Instructions for the task: Of all the lines in the records below, copy only those that contain the string "address".

Data extract:

==============================

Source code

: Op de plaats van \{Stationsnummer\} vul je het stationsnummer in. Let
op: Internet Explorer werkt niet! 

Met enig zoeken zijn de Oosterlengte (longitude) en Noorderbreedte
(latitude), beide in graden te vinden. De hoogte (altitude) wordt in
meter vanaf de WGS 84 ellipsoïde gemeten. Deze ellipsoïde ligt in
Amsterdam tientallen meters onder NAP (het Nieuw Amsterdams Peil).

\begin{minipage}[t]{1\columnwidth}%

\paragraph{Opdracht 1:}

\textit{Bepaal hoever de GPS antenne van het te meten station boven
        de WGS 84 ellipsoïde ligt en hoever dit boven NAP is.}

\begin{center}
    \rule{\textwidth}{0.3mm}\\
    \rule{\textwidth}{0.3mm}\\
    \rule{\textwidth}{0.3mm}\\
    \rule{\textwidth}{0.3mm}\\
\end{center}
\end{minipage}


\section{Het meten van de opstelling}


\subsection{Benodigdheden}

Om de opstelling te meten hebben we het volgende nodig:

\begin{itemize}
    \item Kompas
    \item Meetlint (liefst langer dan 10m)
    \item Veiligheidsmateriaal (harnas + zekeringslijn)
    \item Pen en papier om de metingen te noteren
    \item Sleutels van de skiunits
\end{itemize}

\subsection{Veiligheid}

==============================

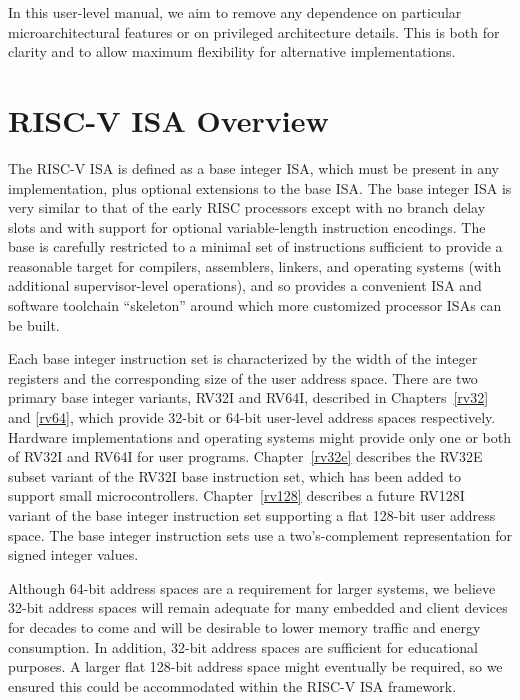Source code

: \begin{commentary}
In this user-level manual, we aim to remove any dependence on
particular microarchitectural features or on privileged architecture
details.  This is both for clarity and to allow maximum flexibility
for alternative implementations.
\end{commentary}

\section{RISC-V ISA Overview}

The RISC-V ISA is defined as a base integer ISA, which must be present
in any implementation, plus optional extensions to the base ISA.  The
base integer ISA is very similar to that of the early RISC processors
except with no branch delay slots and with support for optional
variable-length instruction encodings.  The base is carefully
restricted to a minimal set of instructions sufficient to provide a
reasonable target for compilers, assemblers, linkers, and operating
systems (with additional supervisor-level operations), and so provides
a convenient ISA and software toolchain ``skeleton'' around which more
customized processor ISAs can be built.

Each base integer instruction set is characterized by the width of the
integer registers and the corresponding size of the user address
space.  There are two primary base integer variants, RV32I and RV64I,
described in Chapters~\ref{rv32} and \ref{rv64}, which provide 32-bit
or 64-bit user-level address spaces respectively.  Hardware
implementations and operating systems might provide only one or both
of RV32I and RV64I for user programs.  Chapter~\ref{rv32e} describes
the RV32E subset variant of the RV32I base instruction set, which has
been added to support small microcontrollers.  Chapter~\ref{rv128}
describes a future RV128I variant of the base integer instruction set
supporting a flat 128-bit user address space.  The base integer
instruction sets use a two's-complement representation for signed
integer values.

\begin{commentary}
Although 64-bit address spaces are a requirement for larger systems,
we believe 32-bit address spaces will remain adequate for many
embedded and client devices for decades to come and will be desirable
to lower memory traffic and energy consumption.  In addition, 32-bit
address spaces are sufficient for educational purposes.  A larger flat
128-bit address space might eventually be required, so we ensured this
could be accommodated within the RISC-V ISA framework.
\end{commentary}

==============================

Task solution:
integer registers and the corresponding size of the user address
or 64-bit user-level address spaces respectively.  Hardware
supporting a flat 128-bit user address space.  The base integer
Although 64-bit address spaces are a requirement for larger systems,
we believe 32-bit address spaces will remain adequate for many
address spaces are sufficient for educational purposes.  A larger flat
128-bit address space might eventually be required, so we ensured this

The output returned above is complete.